## Task brief
In the data below, find each line that contains the word "mathrm" and copy it.

Collected data
Segment Open
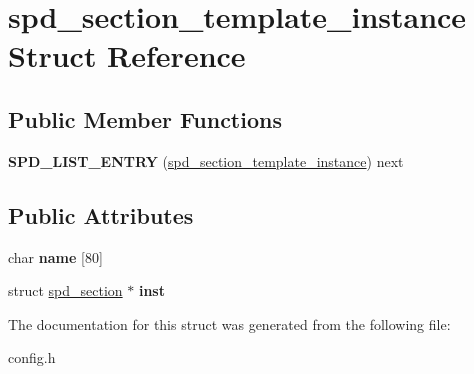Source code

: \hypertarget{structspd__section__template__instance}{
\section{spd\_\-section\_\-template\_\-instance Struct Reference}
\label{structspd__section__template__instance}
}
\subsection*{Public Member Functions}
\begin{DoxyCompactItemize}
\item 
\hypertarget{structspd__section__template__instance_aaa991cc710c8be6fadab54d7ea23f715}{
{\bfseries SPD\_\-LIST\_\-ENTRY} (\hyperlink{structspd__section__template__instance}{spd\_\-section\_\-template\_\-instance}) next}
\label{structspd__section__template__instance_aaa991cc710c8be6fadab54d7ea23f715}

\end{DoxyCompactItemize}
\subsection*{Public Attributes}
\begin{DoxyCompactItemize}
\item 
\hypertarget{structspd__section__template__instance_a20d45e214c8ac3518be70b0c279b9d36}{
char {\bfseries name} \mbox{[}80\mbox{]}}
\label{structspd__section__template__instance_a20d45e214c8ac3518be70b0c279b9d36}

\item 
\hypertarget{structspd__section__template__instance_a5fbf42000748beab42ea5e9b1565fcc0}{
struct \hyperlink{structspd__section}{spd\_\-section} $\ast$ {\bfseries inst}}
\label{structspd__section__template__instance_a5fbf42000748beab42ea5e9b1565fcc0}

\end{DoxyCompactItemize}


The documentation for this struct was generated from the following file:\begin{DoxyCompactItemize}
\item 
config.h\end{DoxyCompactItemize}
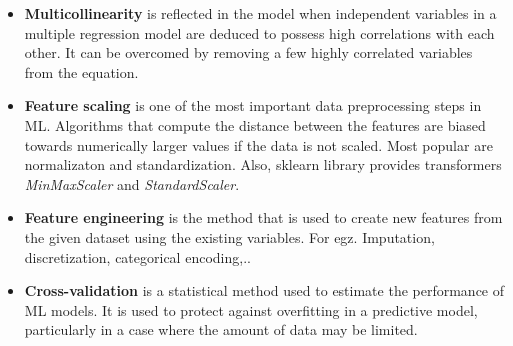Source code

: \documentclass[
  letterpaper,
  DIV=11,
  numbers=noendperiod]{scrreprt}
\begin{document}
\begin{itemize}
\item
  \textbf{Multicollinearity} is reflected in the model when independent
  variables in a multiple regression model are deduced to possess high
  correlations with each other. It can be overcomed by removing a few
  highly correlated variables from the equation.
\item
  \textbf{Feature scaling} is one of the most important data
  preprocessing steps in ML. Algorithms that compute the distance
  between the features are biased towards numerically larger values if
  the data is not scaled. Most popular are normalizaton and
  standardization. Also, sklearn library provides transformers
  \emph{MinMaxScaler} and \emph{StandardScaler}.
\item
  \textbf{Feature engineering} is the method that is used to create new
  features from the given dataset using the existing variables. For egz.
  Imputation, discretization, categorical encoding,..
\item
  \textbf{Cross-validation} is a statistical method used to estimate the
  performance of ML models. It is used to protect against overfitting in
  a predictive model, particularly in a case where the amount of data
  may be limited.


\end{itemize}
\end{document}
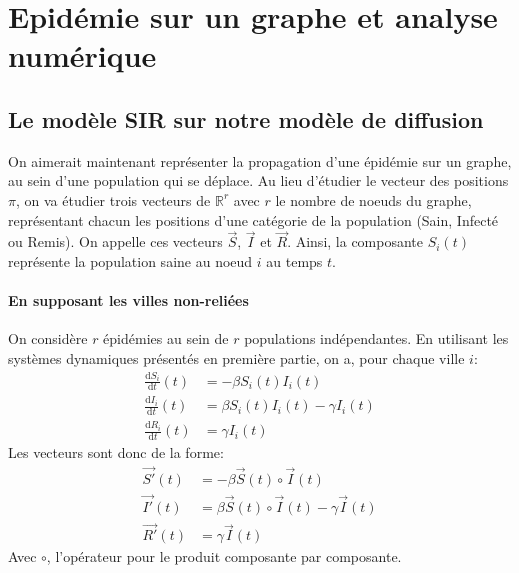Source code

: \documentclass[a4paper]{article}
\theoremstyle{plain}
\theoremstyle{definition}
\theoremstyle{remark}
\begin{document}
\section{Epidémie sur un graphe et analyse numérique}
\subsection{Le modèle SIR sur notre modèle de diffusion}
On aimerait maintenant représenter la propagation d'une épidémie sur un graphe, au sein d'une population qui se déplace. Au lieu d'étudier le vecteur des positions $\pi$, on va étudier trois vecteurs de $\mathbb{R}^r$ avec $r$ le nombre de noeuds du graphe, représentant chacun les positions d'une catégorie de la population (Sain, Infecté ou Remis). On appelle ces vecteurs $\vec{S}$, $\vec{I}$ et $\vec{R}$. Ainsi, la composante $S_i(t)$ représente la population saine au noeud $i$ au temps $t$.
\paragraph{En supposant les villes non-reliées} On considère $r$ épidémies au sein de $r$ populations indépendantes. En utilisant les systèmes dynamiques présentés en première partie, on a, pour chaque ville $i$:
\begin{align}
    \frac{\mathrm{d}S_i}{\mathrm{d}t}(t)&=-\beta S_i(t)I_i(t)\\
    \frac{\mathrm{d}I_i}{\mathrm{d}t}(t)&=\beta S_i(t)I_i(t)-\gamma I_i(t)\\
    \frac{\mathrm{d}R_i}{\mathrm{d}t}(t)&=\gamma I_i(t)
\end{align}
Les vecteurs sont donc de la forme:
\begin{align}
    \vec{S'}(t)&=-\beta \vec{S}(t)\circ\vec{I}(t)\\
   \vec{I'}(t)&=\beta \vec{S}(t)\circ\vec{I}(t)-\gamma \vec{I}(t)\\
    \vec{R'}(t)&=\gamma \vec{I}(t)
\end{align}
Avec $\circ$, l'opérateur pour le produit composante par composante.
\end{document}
Segment Closed
Segment Open
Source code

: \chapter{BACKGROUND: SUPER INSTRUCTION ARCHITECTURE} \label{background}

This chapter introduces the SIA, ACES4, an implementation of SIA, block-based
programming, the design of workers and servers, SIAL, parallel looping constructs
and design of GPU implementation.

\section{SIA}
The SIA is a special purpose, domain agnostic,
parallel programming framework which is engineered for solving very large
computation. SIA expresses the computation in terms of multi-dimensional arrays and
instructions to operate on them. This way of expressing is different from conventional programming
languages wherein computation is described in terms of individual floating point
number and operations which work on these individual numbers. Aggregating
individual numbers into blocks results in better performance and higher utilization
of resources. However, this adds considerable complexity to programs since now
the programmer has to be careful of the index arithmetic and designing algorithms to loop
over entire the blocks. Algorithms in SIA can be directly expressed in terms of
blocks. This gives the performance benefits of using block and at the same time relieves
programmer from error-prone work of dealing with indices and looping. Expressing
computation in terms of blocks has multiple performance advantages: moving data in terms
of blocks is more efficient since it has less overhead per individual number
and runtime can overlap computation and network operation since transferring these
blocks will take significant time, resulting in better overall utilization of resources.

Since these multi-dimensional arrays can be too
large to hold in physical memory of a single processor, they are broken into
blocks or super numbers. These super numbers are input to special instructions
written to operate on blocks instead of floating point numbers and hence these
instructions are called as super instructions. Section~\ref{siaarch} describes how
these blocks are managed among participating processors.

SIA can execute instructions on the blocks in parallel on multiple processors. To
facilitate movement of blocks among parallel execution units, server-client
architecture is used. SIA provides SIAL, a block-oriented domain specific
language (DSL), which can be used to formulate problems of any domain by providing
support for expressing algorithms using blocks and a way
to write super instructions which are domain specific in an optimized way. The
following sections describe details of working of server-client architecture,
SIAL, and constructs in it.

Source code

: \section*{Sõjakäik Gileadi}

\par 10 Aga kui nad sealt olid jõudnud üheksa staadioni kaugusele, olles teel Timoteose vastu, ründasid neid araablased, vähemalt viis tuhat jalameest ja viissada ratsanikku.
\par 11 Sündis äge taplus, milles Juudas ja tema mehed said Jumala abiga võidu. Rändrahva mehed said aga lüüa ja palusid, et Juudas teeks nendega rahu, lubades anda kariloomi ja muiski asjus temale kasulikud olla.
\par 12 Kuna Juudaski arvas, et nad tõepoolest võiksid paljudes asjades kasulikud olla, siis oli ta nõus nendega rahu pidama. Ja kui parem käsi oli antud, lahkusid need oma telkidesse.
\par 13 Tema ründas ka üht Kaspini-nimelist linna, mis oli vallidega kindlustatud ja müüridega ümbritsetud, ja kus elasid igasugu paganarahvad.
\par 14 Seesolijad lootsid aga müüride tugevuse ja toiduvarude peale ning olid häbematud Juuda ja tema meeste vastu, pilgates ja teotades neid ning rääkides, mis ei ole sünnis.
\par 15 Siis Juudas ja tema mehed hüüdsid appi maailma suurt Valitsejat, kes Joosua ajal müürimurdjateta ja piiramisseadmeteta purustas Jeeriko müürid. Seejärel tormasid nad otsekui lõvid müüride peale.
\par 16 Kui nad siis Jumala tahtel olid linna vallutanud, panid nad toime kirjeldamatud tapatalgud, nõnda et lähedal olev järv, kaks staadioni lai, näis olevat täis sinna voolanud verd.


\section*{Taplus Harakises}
Segment Closed
## Task response
    \frac{\mathrm{d}S_i}{\mathrm{d}t}(t)&=-\beta S_i(t)I_i(t)\\
    \frac{\mathrm{d}I_i}{\mathrm{d}t}(t)&=\beta S_i(t)I_i(t)-\gamma I_i(t)\\
    \frac{\mathrm{d}R_i}{\mathrm{d}t}(t)&=\gamma I_i(t)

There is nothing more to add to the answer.